#### Directions for this task:
Could you copy every record below exactly as it stands?

#### Data for the task:

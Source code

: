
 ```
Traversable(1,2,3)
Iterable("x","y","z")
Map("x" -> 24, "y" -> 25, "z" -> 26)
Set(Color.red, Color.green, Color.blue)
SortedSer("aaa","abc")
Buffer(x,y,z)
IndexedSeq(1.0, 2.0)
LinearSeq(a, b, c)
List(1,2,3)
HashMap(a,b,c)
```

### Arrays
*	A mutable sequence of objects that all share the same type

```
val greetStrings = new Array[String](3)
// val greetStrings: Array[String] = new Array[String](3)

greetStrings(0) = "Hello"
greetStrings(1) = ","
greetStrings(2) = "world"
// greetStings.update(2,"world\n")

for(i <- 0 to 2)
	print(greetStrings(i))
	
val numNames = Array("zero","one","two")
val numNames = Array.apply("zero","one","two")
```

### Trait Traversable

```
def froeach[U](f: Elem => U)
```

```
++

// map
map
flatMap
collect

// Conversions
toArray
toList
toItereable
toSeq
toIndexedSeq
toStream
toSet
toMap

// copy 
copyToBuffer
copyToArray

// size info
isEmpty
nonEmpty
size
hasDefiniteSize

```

#### Problem solution:
Source code

:
 ```
Traversable(1,2,3)
Iterable("x","y","z")
Map("x" -> 24, "y" -> 25, "z" -> 26)
Set(Color.red, Color.green, Color.blue)
SortedSer("aaa","abc")
Buffer(x,y,z)
IndexedSeq(1.0, 2.0)
LinearSeq(a, b, c)
List(1,2,3)
HashMap(a,b,c)
```

### Arrays
*	A mutable sequence of objects that all share the same type

```
val greetStrings = new Array[String](3)
// val greetStrings: Array[String] = new Array[String](3)

greetStrings(0) = "Hello"
greetStrings(1) = ","
greetStrings(2) = "world"
// greetStings.update(2,"world\n")

for(i <- 0 to 2)
	print(greetStrings(i))
	
val numNames = Array("zero","one","two")
val numNames = Array.apply("zero","one","two")
```

### Trait Traversable

```
def froeach[U](f: Elem => U)
```

```
++

// map
map
flatMap
collect

// Conversions
toArray
toList
toItereable
toSeq
toIndexedSeq
toStream
toSet
toMap

// copy 
copyToBuffer
copyToArray

// size info
isEmpty
nonEmpty
size
hasDefiniteSize

```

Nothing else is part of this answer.